Top of Task material
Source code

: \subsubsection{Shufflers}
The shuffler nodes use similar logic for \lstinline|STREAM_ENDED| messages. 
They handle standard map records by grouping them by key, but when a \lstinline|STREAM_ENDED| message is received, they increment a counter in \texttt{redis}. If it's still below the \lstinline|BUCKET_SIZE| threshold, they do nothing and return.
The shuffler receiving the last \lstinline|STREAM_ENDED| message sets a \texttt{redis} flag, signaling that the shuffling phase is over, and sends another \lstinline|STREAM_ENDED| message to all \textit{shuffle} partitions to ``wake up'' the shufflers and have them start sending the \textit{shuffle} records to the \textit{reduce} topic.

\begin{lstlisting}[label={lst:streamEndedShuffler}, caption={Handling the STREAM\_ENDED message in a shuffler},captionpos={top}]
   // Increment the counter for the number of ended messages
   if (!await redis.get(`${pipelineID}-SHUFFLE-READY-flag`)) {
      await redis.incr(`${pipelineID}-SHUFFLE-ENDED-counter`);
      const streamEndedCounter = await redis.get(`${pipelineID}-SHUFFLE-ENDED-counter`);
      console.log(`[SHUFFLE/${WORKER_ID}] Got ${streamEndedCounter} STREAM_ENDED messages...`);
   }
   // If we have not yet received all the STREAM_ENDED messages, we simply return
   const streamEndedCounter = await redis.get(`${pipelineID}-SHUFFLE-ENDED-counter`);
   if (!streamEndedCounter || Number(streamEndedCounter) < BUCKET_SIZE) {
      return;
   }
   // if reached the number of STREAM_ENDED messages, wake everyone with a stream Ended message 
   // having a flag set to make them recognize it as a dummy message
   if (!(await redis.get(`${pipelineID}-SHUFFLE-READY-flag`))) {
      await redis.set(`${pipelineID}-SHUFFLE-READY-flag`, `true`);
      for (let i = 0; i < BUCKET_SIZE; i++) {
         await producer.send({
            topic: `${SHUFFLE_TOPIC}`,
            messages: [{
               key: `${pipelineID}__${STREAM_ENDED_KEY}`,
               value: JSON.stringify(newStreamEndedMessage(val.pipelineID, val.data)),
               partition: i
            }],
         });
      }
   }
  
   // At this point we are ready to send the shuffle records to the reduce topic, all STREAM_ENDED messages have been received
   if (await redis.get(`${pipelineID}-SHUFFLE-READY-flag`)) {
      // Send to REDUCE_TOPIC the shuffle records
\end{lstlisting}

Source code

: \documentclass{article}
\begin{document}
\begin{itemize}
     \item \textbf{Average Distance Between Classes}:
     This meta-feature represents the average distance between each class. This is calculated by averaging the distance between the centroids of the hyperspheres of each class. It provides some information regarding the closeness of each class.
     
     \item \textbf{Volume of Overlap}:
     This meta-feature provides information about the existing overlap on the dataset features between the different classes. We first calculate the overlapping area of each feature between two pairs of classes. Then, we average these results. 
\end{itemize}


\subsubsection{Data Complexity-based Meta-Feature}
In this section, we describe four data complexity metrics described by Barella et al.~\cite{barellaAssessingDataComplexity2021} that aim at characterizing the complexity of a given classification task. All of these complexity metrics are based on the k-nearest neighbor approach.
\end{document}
Bottom of Task material
▶ **How to complete this task**:
Each entry should be written out again exactly, with no word left out.

▶ **Exercise response**:
Source code

: \subsubsection{Shufflers}
The shuffler nodes use similar logic for \lstinline|STREAM_ENDED| messages. 
They handle standard map records by grouping them by key, but when a \lstinline|STREAM_ENDED| message is received, they increment a counter in \texttt{redis}. If it's still below the \lstinline|BUCKET_SIZE| threshold, they do nothing and return.
The shuffler receiving the last \lstinline|STREAM_ENDED| message sets a \texttt{redis} flag, signaling that the shuffling phase is over, and sends another \lstinline|STREAM_ENDED| message to all \textit{shuffle} partitions to ``wake up'' the shufflers and have them start sending the \textit{shuffle} records to the \textit{reduce} topic.

\begin{lstlisting}[label={lst:streamEndedShuffler}, caption={Handling the STREAM\_ENDED message in a shuffler},captionpos={top}]
   // Increment the counter for the number of ended messages
   if (!await redis.get(`${pipelineID}-SHUFFLE-READY-flag`)) {
      await redis.incr(`${pipelineID}-SHUFFLE-ENDED-counter`);
      const streamEndedCounter = await redis.get(`${pipelineID}-SHUFFLE-ENDED-counter`);
      console.log(`[SHUFFLE/${WORKER_ID}] Got ${streamEndedCounter} STREAM_ENDED messages...`);
   }
   // If we have not yet received all the STREAM_ENDED messages, we simply return
   const streamEndedCounter = await redis.get(`${pipelineID}-SHUFFLE-ENDED-counter`);
   if (!streamEndedCounter || Number(streamEndedCounter) < BUCKET_SIZE) {
      return;
   }
   // if reached the number of STREAM_ENDED messages, wake everyone with a stream Ended message 
   // having a flag set to make them recognize it as a dummy message
   if (!(await redis.get(`${pipelineID}-SHUFFLE-READY-flag`))) {
      await redis.set(`${pipelineID}-SHUFFLE-READY-flag`, `true`);
      for (let i = 0; i < BUCKET_SIZE; i++) {
         await producer.send({
            topic: `${SHUFFLE_TOPIC}`,
            messages: [{
               key: `${pipelineID}__${STREAM_ENDED_KEY}`,
               value: JSON.stringify(newStreamEndedMessage(val.pipelineID, val.data)),
               partition: i
            }],
         });
      }
   }
  
   // At this point we are ready to send the shuffle records to the reduce topic, all STREAM_ENDED messages have been received
   if (await redis.get(`${pipelineID}-SHUFFLE-READY-flag`)) {
      // Send to REDUCE_TOPIC the shuffle records
\end{lstlisting}

Source code

: \documentclass{article}
\begin{document}
\begin{itemize}
     \item \textbf{Average Distance Between Classes}:
     This meta-feature represents the average distance between each class. This is calculated by averaging the distance between the centroids of the hyperspheres of each class. It provides some information regarding the closeness of each class.
     
     \item \textbf{Volume of Overlap}:
     This meta-feature provides information about the existing overlap on the dataset features between the different classes. We first calculate the overlapping area of each feature between two pairs of classes. Then, we average these results. 
\end{itemize}


\subsubsection{Data Complexity-based Meta-Feature}
In this section, we describe four data complexity metrics described by Barella et al.~\cite{barellaAssessingDataComplexity2021} that aim at characterizing the complexity of a given classification task. All of these complexity metrics are based on the k-nearest neighbor approach.
\end{document}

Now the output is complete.